Вдали, в темнеющей дымке на пределе видимости сияли в лучах заходящего солнца верхушки башен, поднимающиеся из самого сердца Иза. Они как пучок огненных игл впиваются в закатное небо так высоко над миром, что даже голые пики Краевых Гор остаются внизу. Из! У себя в комнате Йама выкроил минутку, чтобы еще разок взглянуть на свою старую карту. С большой неохотой он заставил себя свернуть и снова ее убрать, после того как рассмотрел дороги, пересекающие бесплодные прибрежные равнины и проходы в горах, окружающих громадный город. Он поклялся, что через несколько дней будет стоять у подножия этих башен как свободный человек.
Он установил телескоп и, всей кожей ощущая теплые порывы ветра, облокотился на поручень. На средней дистанции было видно множество вспышек света. Послания. Воздух буквально забит посланиями: вестями с войны, сообщениями о битвах в далеких краях, сражениях в срединной части мира.

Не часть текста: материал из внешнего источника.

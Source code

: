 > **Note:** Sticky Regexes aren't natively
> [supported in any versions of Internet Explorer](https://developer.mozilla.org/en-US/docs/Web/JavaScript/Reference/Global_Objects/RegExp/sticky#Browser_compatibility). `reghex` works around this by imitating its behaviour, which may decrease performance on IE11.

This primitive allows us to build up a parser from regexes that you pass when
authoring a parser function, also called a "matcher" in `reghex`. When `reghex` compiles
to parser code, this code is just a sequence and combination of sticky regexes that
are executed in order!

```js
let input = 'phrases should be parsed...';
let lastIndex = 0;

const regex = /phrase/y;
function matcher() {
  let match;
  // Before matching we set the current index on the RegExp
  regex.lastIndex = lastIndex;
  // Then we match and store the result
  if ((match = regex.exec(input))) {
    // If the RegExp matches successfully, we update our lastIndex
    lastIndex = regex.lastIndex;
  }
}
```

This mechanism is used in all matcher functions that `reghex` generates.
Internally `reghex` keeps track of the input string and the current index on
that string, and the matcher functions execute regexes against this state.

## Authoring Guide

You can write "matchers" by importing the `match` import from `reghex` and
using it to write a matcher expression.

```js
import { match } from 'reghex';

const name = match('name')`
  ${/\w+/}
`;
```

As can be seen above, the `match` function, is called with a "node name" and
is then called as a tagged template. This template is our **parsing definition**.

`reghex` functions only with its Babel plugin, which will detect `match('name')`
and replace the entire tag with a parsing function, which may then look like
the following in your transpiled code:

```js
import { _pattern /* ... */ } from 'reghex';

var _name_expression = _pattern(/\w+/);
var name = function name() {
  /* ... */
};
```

Йама перешел на другую сторону башни и стал смотреть за широкую плоскую долину Бриса на Эолис; пораженный, он вскоре понял, что костер на месте казни уже горит. Искра света мерцала за стенами маленького города, как чье-то хищное злобное око.
— Они бы меня убили, — сказал себе Йама, будто пробуя слова на вкус, если бы могли получить за это деньги.

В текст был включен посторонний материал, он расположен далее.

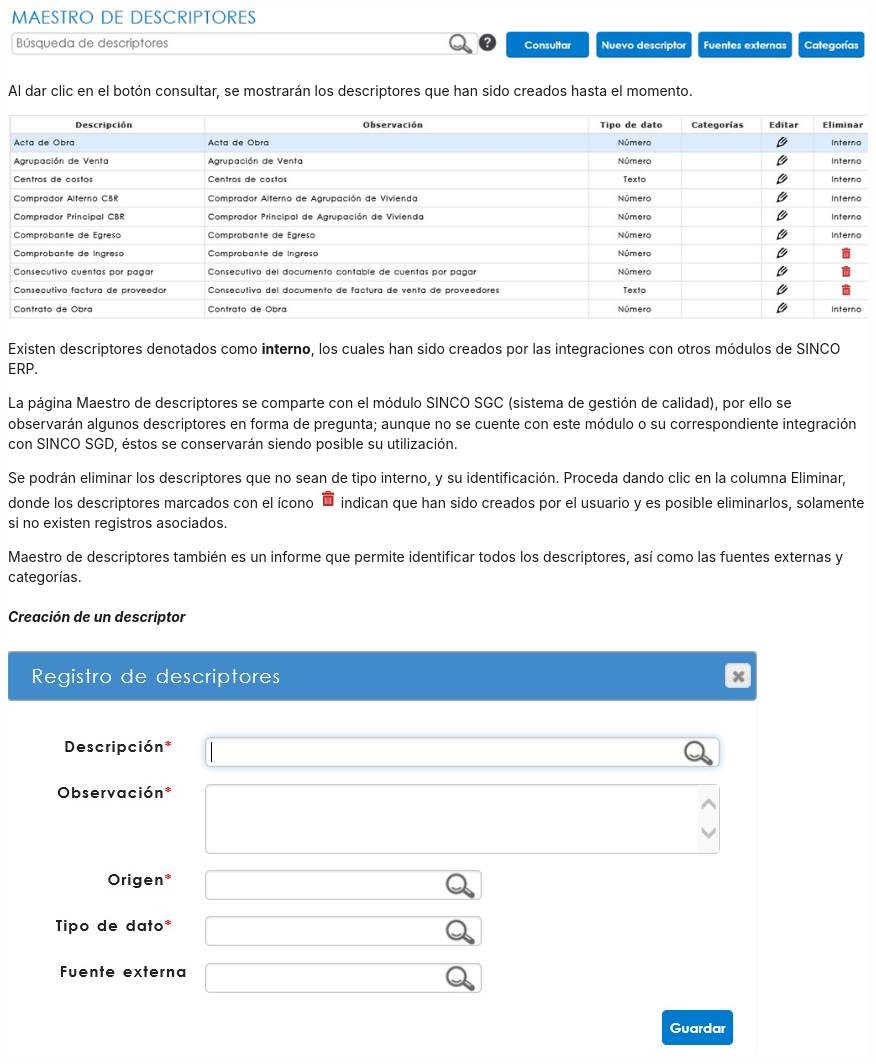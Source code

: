 ![descriptores1_arc](../imagenesArchivo/descriptores1_arc.jpg)

Al dar clic en el botón consultar, se mostrarán los descriptores que han sido creados hasta el momento.

![descriptores2_arc](../imagenesArchivo/descriptores2_arc.jpg)

Existen descriptores denotados como **interno**, los cuales han sido creados por las integraciones con otros módulos de SINCO ERP. 

La página Maestro de descriptores se comparte con el módulo SINCO SGC (sistema de gestión de calidad), por ello se observarán algunos descriptores en forma de pregunta; aunque no se cuente con este módulo o su correspondiente integración con SINCO SGD, éstos se conservarán siendo posible su utilización.
 
Se podrán eliminar los descriptores que no sean de tipo interno, y su identificación. Proceda dando clic en la columna Eliminar, donde los descriptores marcados con el ícono ![iconDescriptores1_arc](../imagenesArchivo/iconDescriptores1_arc.jpg)  indican que han sido creados por el usuario y es posible eliminarlos, solamente si no existen registros asociados.

Maestro de descriptores también es un informe que permite identificar todos los descriptores, así como las fuentes externas y categorías.

##### Creación de un descriptor

![creacionDescriptores1_arc](../imagenesArchivo/creacionDescriptores1_arc.jpg)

Йама стоял и смотрел, покуда далекий огонек не стал меркнуть и его не затмило обычное вечернее освещение города. Лоб и хозяин Таверны Бумажных Фонарей были мертвы. Эдил и этот бесцветный человек, чиновник, префект Корин, должно быть, следуют сейчас мрачной процессией в храм, впереди шествует отец Квин, а с флангов их прикрывает сержант Роден со своими людьми, облаченными в черные сверкающие латы.

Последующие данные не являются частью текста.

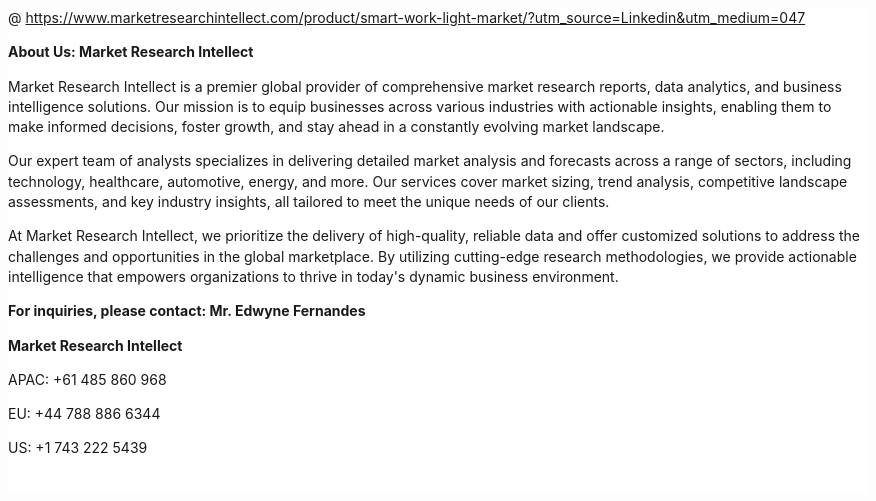 @</strong>&nbsp;<a href="https://www.marketresearchintellect.com/product/smart-work-light-market/?utm_source=Linkedin&utm_medium=047">https://www.marketresearchintellect.com/product/smart-work-light-market/?utm_source=Linkedin&utm_medium=047</a></span></p><p><strong>About Us: Market Research Intellect</strong></p><p>Market Research Intellect is a premier global provider of comprehensive market research reports, data analytics, and business intelligence solutions. Our mission is to equip businesses across various industries with actionable insights, enabling them to make informed decisions, foster growth, and stay ahead in a constantly evolving market landscape.</p><p>Our expert team of analysts specializes in delivering detailed market analysis and forecasts across a range of sectors, including technology, healthcare, automotive, energy, and more. Our services cover market sizing, trend analysis, competitive landscape assessments, and key industry insights, all tailored to meet the unique needs of our clients.</p><p>At Market Research Intellect, we prioritize the delivery of high-quality, reliable data and offer customized solutions to address the challenges and opportunities in the global marketplace. By utilizing cutting-edge research methodologies, we provide actionable intelligence that empowers organizations to thrive in today's dynamic business environment.</p><p><strong>For inquiries, please contact: Mr. Edwyne Fernandes</strong></p><p><strong>Market Research Intellect</strong></p><p>APAC: +61 485 860 968</p><p>EU: +44 788 886 6344</p><p>US: +1 743 222 5439</p></div><div class="article-main__content" data-test-id="publishing-text-block">&nbsp;</div>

Ужин ему принесли в комнату. Но Йама к нему не притронулся. Вооруженный своим новым ощущением власти, он зашел в кухню, отрезал солидный ломоть сыра, взял дыню, бутылку белого вина и тяжелый каравай финикового хлеба из тех, что испекли нынешним утром. Он срезал путь через огород, в последний раз обманул сторожевых псов и пошел по широкой дороге до крутого спуска с обрыва, а затем по тропе вдоль дамб, разделяющих залитые водой лоскутки полей пеонина.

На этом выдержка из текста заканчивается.